Although it is likely true that many, if not most folks do not seek psychotherapy as a avenue to healing, it would seem to me that in the absence of “psychotherapists” life itself will provide a plethora of good teachers for those who are ready for the transformation. That said, I think in this vein “readiness” is the pivotal concept in that without the readiness to endure the hardship of transformation and subsequent healing, the attempts made to ease the pain are superficial and often become the sources of continued despair.

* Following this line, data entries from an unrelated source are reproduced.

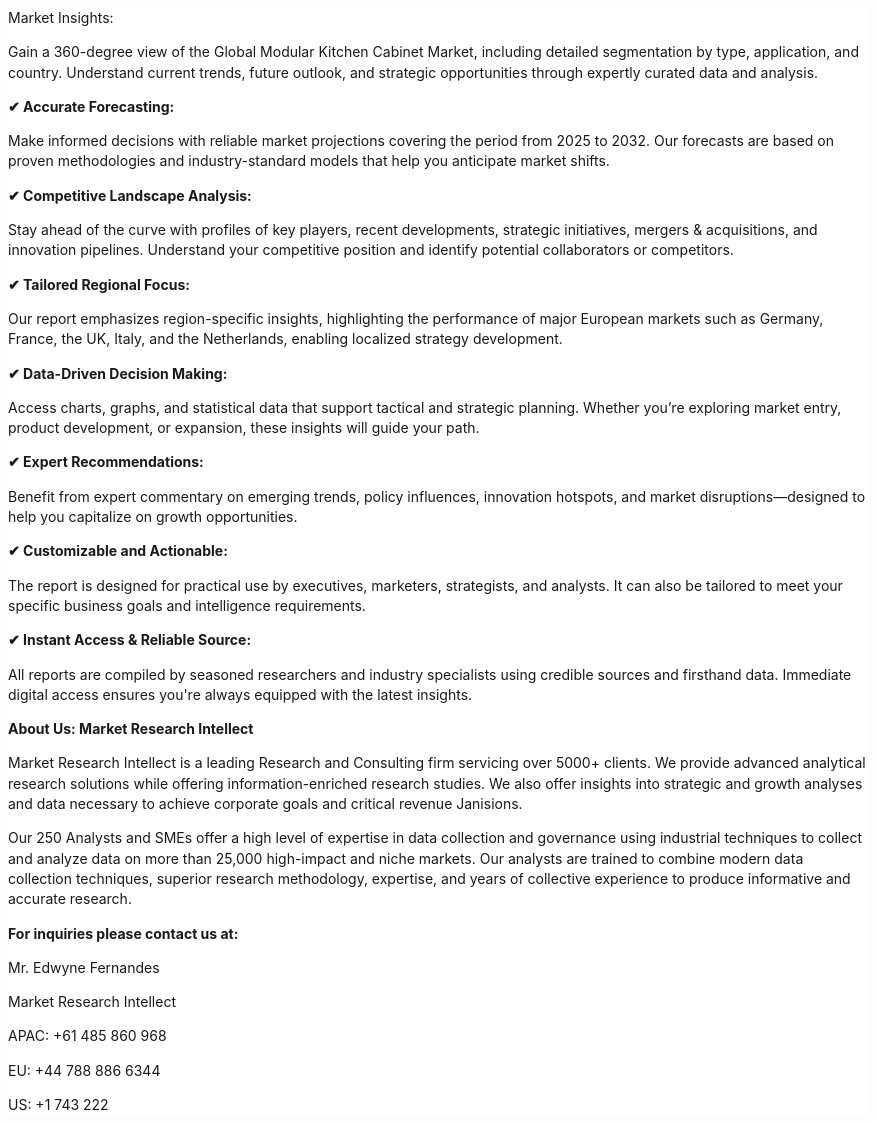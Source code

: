Market Insights:</strong></p><p>Gain a 360-degree view of the Global Modular Kitchen Cabinet Market, including detailed segmentation by type, application, and country. Understand current trends, future outlook, and strategic opportunities through expertly curated data and analysis.</p><p><strong>✔ Accurate Forecasting:</strong></p><p>Make informed decisions with reliable market projections covering the period from 2025 to 2032. Our forecasts are based on proven methodologies and industry-standard models that help you anticipate market shifts.</p><p><strong>✔ Competitive Landscape Analysis:</strong></p><p>Stay ahead of the curve with profiles of key players, recent developments, strategic initiatives, mergers &amp; acquisitions, and innovation pipelines. Understand your competitive position and identify potential collaborators or competitors.</p><p><strong>✔ Tailored Regional Focus:</strong></p><p>Our report emphasizes region-specific insights, highlighting the performance of major European markets such as Germany, France, the UK, Italy, and the Netherlands, enabling localized strategy development.</p><p><strong>✔ Data-Driven Decision Making:</strong></p><p>Access charts, graphs, and statistical data that support tactical and strategic planning. Whether you&rsquo;re exploring market entry, product development, or expansion, these insights will guide your path.</p><p><strong>✔ Expert Recommendations:</strong></p><p>Benefit from expert commentary on emerging trends, policy influences, innovation hotspots, and market disruptions&mdash;designed to help you capitalize on growth opportunities.</p><p><strong>✔ Customizable and Actionable:</strong></p><p>The report is designed for practical use by executives, marketers, strategists, and analysts. It can also be tailored to meet your specific business goals and intelligence requirements.</p><p><strong>✔ Instant Access &amp; Reliable Source:</strong></p><p>All reports are compiled by seasoned researchers and industry specialists using credible sources and firsthand data. Immediate digital access ensures you're always equipped with the latest insights.</p><p><strong><span class="font-[700]">About Us: Market Research Intellect</span></strong></p><p><span class="">Market Research Intellect is a leading Research and Consulting firm servicing over 5000+ clients. We provide advanced analytical research solutions while offering information-enriched research studies.&nbsp;</span>We also offer insights into strategic and growth analyses and data necessary to achieve corporate goals and critical revenue Janisions.</p><p><span class="">Our 250 Analysts and SMEs offer a high level of expertise in data collection and governance using industrial techniques to collect and analyze data on more than 25,000 high-impact and niche markets. Our analysts are trained to combine modern data collection techniques, superior research methodology, expertise, and years of collective experience to produce informative and accurate research.</span></p><p><strong>For inquiries please contact us at:</strong></p><p>Mr. Edwyne Fernandes</p><p>Market Research Intellect</p><p>APAC: +61 485 860 968</p><p>EU: +44 788 886 6344</p><p>US: +1 743 222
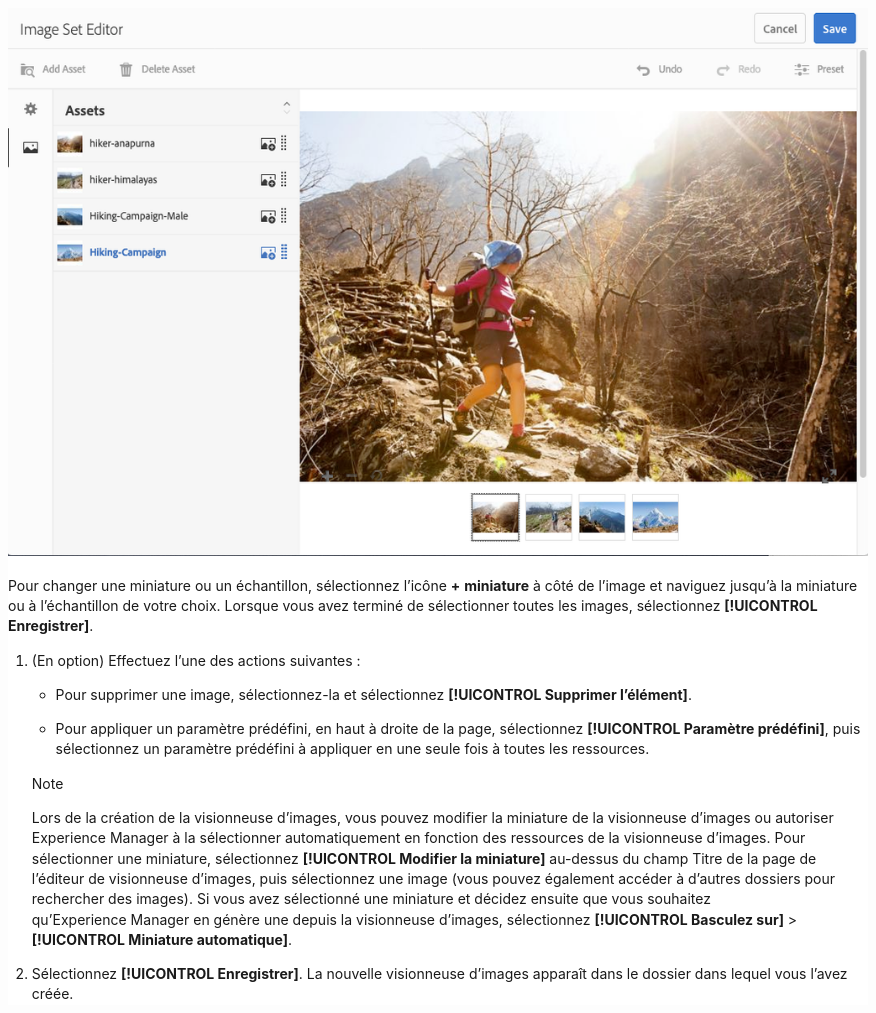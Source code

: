    ![6_5_imageset-reorderassets](assets/6_5_imageset-reorderassets.png)

   Pour changer une miniature ou un échantillon, sélectionnez l’icône **+** **miniature** à côté de l’image et naviguez jusqu’à la miniature ou à l’échantillon de votre choix. Lorsque vous avez terminé de sélectionner toutes les images, sélectionnez **[!UICONTROL Enregistrer]**.

1. (En option) Effectuez l’une des actions suivantes :

   * Pour supprimer une image, sélectionnez-la et sélectionnez **[!UICONTROL Supprimer l’élément]**.

   * Pour appliquer un paramètre prédéfini, en haut à droite de la page, sélectionnez **[!UICONTROL Paramètre prédéfini]**, puis sélectionnez un paramètre prédéfini à appliquer en une seule fois à toutes les ressources.

   >[!NOTE]
   >
   >Lors de la création de la visionneuse d’images, vous pouvez modifier la miniature de la visionneuse d’images ou autoriser Experience Manager à la sélectionner automatiquement en fonction des ressources de la visionneuse d’images. Pour sélectionner une miniature, sélectionnez **[!UICONTROL Modifier la miniature]** au-dessus du champ Titre de la page de l’éditeur de visionneuse d’images, puis sélectionnez une image (vous pouvez également accéder à d’autres dossiers pour rechercher des images). Si vous avez sélectionné une miniature et décidez ensuite que vous souhaitez qu’Experience Manager en génère une depuis la visionneuse d’images, sélectionnez **[!UICONTROL Basculez sur]** > **[!UICONTROL Miniature automatique]**.

1. Sélectionnez **[!UICONTROL Enregistrer]**. La nouvelle visionneuse d’images apparaît dans le dossier dans lequel vous l’avez créée.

Of course, we all know that change, transformation, evolution, and all of that, happens developmentally and as best we can conceive in some process of stage acquisition whether it occurs within an individual, a family, a neighborhood, an organization, a country or the world. But can transformation in all of the collective manifestations and extensions of an individual heart occur as reflective of the individual heart, if the individual heart is not changed? History has shown us the outcomes of efforts made by individuals, political dogmatists, to impose their visions upon the world. Clearly, these efforts result in suppression of the vision of “the other” and produce bondage, an unintended outcome to even the best intended. In contrast, great spiritual teachers, those who have moved the spirit rather than the institution, work with the individual heart and not the collective soul to facilitate a river of change.
This is my job as I see it. To work with a heart or two. To facilitate change in the world by aiding one person as he aspires to his own personal, spiritual evolution. Will the world ever be ready? I don't know as there are new hearts born every day. And too, just as an individual has to face his own crises in order to be “born again” perhaps the world, so reflective of our personal, individual transformations must do the same.